Most of our clients have experienced one or more of the following causes of lower back pain: 

  • Muscle sprain/strain: The most common condition after a car accident. While these do not cause long-lasting pain, the short-term pain is quite severe. Often these injuries cannot be diagnosed with imaging and instead rely on a doctor’s expertise.
    • Strain: when a muscle is stretched too far and tears, damaging the muscle
    • Spain: When the overstretching of muscle affects ligaments, which connect the bones
  • Lumbar herniated disc: A common injury that occurs when the cushion-like discs that separate the vertebrae protrude through the tougher outer encasing.
  • Facet joint syndrome: This is pain at the joint between two vertebrae in the spine. Facet joints make your back flexible, but when the joints become swollen and painful, mobility is decreased.
  • Sacroiliac joint dysfunction: This joint attaches the sacrum at the bottom of the spine to each side of the pelvis. It absorbs shock between the upper and lower body.
  • Spinal stenosis: This condition causes pain though narrowing of the spinal canal where the nerve roots are located.
  • Spondylolisthesis: When one vertebra slips over the adjacent one. 
  • Trauma: Fractures or dislocations of the spine can lead to pain. After a car accident, this should be medically evaluated.

Workers’ Compensation

Anyone that suffers a lower back injury while at work is entitled to workers’ compensation benefits. Those benefits pay for medical and therapy bills, out-of-pocket expenses, costs of transportation to and from treatment, and approximately two-thirds of a victim’s lost wages.

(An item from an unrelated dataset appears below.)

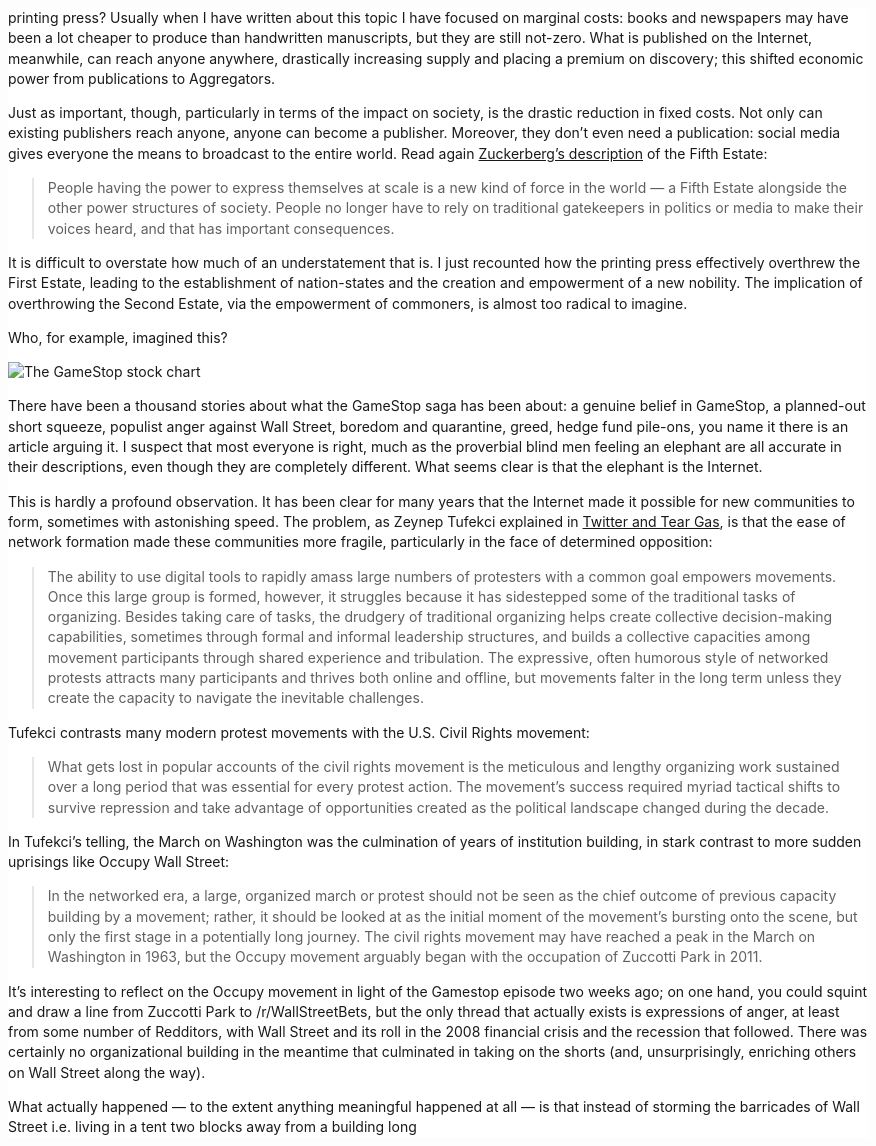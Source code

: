 printing press? Usually when I have written about this topic I have focused on marginal costs: books and newspapers may have been a lot cheaper to produce than handwritten manuscripts, but they are still not-zero. What is published on the Internet, meanwhile, can reach anyone anywhere, drastically increasing supply and placing a premium on discovery; this shifted economic power from publications to Aggregators.</p><p>  Just as important, though, particularly in terms of the impact on society, is the drastic reduction in fixed costs. Not only can existing publishers reach anyone, anyone can become a publisher. Moreover, they don’t even need a publication: social media gives everyone the means to broadcast to the entire world. Read again <a href="https://newsroom.fb.com/news/2019/10/mark-zuckerberg-stands-for-voice-and-free-expression/">Zuckerberg’s description</a> of the Fifth Estate:</p><blockquote><p>    People having the power to express themselves at scale is a new kind of force in the world — a Fifth Estate alongside the other power structures of society. People no longer have to rely on traditional gatekeepers in politics or media to make their voices heard, and that has important consequences.  </p></blockquote><p>  It is difficult to overstate how much of an understatement that is. I just recounted how the printing press effectively overthrew the First Estate, leading to the establishment of nation-states and the creation and empowerment of a new nobility. The implication of overthrowing the Second Estate, via the empowerment of commoners, is almost too radical to imagine.</p></blockquote><p>Who, for example, imagined this?</p><p><img src="https://stratechery.com/wp-content/uploads/2021/02/memes-1-1024x638.png" alt="The GameStop stock chart" width="640" height="399" class="aligncenter size-large wp-image-5589" srcset="https://stratechery.com/wp-content/uploads/2021/02/memes-1-1024x638.png 1024w, https://stratechery.com/wp-content/uploads/2021/02/memes-1-300x187.png 300w, https://stratechery.com/wp-content/uploads/2021/02/memes-1-768x479.png 768w, https://stratechery.com/wp-content/uploads/2021/02/memes-1-1011x630.png 1011w, https://stratechery.com/wp-content/uploads/2021/02/memes-1.png 1280w" sizes="(max-width: 640px) 100vw, 640px" /></p><p>There have been a thousand stories about what the GameStop saga has been about: a genuine belief in GameStop, a planned-out short squeeze, populist anger against Wall Street, boredom and quarantine, greed, hedge fund pile-ons, you name it there is an article arguing it. I suspect that most everyone is right, much as the proverbial blind men feeling an elephant are all accurate in their descriptions, even though they are completely different. What seems clear is that the elephant is the Internet.</p><p>This is hardly a profound observation. It has been clear for many years that the Internet made it possible for new communities to form, sometimes with astonishing speed. The problem, as Zeynep Tufekci explained in <a href="https://www.twitterandteargas.org/">Twitter and Tear Gas</a>, is that the ease of network formation made these communities more fragile, particularly in the face of determined opposition:</p><blockquote><p>  The ability to use digital tools to rapidly amass large numbers of protesters with a common goal empowers movements. Once this large group is formed, however, it struggles because it has sidestepped some of the traditional tasks of organizing. Besides taking care of tasks, the drudgery of traditional organizing helps create collective decision-making capabilities, sometimes through formal and informal leadership structures, and builds a collective capacities among movement participants through shared experience and tribulation. The expressive, often humorous style of networked protests attracts many participants and thrives both online and offline, but movements falter in the long term unless they create the capacity to navigate the inevitable challenges.</p></blockquote><p>Tufekci contrasts many modern protest movements with the U.S. Civil Rights movement:</p><blockquote><p>  What gets lost in popular accounts of the civil rights movement is the meticulous and lengthy organizing work sustained over a long period that was essential for every protest action. The movement’s success required myriad tactical shifts to survive repression and take advantage of opportunities created as the political landscape changed during the decade.</p></blockquote><p>In Tufekci&#8217;s telling, the March on Washington was the culmination of years of institution building, in stark contrast to more sudden uprisings like Occupy Wall Street:</p><blockquote><p>  In the networked era, a large, organized march or protest should not be seen as the chief outcome of previous capacity building by a movement; rather, it should be looked at as the initial moment of the movement’s bursting onto the scene, but only the first stage in a potentially long journey. The civil rights movement may have reached a peak in the March on Washington in 1963, but the Occupy movement arguably began with the occupation of Zuccotti Park in 2011.</p></blockquote><p>It&#8217;s interesting to reflect on the Occupy movement in light of the Gamestop episode two weeks ago; on one hand, you could squint and draw a line from Zuccotti Park to /r/WallStreetBets, but the only thread that actually exists is expressions of anger, at least from some number of Redditors, with Wall Street and its roll in the 2008 financial crisis and the recession that followed. There was certainly no organizational building in the meantime that culminated in taking on the shorts (and, unsurprisingly, enriching others on Wall Street along the way).</p><p>What actually happened — to the extent anything meaningful happened at all — is that instead of storming the barricades of Wall Street i.e. living in a tent two blocks away from a building long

After reporting the injury, the company will give the victim a list of approved physicians for treatment. The victim then chooses one as their primary care physician. After the victim has reached a level of Maximum Medical Improvement (MMI), the physician will give the victim a return to work form.

“I Also Have Whiplash…”

Many people that suffer a lower back injury also have what’s called whiplash. Whiplash occurs when the neck and head are forced backward and then forward, putting the cervical spine through extreme stress.

Whiplash is most common in car accidents, especially if it’s a rear-end accident. The resulting neck pain can be mild or severe.

Treating Lower Back Injuries

lower back treatmentLower back injuries have a range of different treatment options. The following are some of the most common: 

  • Muscle relaxers: Medication taken to relieve the pain from muscle tightness or spasms. 
  • Narcotic pain medications: Opioids/painkillers weaken pain signals sent to the brain. These are most often used for short-term, intense pain.
  • Back braces: A device worn to reduce the pain. In combination with other methods may speed healing and recovery.
  • Chiropractic adjustment: A manual manipulation by a chiropractor may reduce stiffness, discomfort or pain. 
  • Acupuncture: Stimulates points on the body through to correct the body’s “qi,” or life force. Thin needles are placed in the skin for about an hour.
  • Massage therapy: When applied to the lower back, this can relieve muscle spasms and increase blood flow to the injured area, speeding up recovery.